WORK ORDER: Please check every line of the listing for "only" and copy each line where it is found.

TASK MATERIAL:
-----
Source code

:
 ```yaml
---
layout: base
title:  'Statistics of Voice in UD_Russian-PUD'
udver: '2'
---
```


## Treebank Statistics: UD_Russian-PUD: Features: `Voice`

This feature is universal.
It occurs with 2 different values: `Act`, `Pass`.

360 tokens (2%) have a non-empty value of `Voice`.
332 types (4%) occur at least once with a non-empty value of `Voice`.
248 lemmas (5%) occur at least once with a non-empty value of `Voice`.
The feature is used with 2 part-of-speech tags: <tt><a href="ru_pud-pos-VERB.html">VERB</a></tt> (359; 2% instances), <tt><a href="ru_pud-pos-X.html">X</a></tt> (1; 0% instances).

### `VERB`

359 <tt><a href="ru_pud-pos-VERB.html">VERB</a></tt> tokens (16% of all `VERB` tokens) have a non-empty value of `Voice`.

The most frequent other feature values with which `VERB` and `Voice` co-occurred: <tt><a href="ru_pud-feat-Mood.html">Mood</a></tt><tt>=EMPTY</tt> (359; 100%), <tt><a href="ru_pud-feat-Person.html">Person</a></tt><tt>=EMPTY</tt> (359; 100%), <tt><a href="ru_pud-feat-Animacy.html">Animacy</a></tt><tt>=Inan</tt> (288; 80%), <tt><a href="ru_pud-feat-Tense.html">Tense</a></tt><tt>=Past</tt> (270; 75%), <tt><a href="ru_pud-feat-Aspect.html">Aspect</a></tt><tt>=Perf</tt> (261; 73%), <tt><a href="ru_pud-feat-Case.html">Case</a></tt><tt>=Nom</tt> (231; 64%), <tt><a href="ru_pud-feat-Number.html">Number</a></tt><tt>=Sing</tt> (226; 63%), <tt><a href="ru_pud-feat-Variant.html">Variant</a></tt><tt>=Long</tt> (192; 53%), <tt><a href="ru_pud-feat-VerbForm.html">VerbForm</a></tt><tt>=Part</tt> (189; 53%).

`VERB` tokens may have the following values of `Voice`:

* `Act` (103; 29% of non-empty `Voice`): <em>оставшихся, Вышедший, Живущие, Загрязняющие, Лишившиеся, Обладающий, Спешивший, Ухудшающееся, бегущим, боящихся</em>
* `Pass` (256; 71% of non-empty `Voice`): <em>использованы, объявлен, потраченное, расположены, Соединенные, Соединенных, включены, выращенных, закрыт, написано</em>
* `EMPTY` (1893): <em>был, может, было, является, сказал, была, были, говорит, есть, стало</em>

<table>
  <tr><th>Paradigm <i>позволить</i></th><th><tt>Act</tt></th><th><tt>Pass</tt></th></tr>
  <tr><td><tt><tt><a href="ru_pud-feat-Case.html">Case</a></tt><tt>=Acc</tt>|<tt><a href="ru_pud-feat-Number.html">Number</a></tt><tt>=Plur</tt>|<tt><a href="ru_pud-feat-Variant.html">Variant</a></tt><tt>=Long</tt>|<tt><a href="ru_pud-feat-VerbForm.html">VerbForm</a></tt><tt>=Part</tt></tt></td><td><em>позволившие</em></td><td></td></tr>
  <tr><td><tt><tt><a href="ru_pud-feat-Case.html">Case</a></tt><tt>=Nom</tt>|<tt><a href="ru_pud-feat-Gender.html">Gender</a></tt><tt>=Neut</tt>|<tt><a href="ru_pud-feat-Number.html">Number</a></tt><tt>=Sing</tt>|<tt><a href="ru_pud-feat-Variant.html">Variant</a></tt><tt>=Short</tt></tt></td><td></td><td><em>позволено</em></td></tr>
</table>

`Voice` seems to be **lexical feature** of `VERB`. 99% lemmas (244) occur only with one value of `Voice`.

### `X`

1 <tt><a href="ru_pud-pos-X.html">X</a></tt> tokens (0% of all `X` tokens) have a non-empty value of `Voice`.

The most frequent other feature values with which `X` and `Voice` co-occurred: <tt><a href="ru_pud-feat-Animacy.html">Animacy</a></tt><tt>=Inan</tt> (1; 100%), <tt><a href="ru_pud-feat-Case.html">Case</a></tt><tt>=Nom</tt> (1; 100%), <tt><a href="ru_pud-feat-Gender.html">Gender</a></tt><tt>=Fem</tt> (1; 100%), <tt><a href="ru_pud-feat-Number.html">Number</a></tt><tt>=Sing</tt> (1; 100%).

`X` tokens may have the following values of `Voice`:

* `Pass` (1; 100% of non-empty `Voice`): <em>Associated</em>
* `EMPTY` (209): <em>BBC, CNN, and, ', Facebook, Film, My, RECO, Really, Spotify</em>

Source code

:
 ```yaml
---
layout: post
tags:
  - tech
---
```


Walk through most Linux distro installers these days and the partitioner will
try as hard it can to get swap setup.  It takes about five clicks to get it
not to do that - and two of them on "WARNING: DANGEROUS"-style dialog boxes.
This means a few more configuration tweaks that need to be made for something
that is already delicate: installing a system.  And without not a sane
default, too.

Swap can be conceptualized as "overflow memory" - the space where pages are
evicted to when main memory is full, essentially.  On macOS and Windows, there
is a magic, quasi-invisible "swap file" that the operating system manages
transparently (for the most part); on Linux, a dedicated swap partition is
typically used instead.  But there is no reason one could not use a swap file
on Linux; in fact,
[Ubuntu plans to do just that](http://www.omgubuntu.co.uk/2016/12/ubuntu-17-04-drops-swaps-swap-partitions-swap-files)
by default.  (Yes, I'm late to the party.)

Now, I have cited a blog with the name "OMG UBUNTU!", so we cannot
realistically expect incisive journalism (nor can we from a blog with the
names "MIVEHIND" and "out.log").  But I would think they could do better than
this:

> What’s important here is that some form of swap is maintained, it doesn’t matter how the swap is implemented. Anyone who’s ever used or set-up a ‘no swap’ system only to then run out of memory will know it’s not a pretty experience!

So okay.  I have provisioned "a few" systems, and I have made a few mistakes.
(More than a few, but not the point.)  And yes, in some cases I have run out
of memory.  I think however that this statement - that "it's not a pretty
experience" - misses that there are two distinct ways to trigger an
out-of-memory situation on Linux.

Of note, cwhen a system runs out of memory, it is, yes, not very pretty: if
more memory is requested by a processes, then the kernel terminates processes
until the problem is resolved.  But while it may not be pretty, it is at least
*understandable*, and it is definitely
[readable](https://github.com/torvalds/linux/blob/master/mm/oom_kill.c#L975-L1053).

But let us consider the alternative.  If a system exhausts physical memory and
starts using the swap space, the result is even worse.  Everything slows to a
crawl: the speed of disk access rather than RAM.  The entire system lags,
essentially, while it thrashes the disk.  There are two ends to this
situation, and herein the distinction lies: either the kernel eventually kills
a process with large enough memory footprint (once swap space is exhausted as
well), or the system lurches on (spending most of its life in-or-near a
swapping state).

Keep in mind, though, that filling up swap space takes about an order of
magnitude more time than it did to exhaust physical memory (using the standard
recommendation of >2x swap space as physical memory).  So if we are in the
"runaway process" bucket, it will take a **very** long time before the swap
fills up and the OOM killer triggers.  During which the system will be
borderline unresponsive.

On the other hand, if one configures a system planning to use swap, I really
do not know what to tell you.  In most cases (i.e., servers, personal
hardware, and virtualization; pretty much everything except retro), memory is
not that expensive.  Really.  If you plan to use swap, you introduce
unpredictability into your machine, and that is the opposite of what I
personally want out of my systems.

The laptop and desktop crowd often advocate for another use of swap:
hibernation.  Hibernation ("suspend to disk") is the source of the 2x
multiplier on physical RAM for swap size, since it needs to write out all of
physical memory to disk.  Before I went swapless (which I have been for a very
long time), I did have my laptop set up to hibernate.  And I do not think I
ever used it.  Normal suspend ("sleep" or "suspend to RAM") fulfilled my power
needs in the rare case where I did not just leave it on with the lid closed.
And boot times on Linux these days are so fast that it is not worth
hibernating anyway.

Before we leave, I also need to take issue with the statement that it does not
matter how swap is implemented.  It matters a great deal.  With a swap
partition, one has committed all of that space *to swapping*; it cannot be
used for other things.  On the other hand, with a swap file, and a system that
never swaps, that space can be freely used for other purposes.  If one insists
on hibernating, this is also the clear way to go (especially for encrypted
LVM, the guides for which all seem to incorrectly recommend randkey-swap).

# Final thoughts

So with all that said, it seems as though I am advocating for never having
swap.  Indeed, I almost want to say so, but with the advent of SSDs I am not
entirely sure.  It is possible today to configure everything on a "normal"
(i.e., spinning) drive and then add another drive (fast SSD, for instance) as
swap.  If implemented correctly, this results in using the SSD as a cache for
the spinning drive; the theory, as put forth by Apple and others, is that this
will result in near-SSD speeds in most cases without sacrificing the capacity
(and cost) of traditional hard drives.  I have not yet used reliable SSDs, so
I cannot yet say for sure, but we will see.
-----
RESULT OF THE TASK:
`Voice` seems to be **lexical feature** of `VERB`. 99% lemmas (244) occur only with one value of `Voice`.
> What’s important here is that some form of swap is maintained, it doesn’t matter how the swap is implemented. Anyone who’s ever used or set-up a ‘no swap’ system only to then run out of memory will know it’s not a pretty experience!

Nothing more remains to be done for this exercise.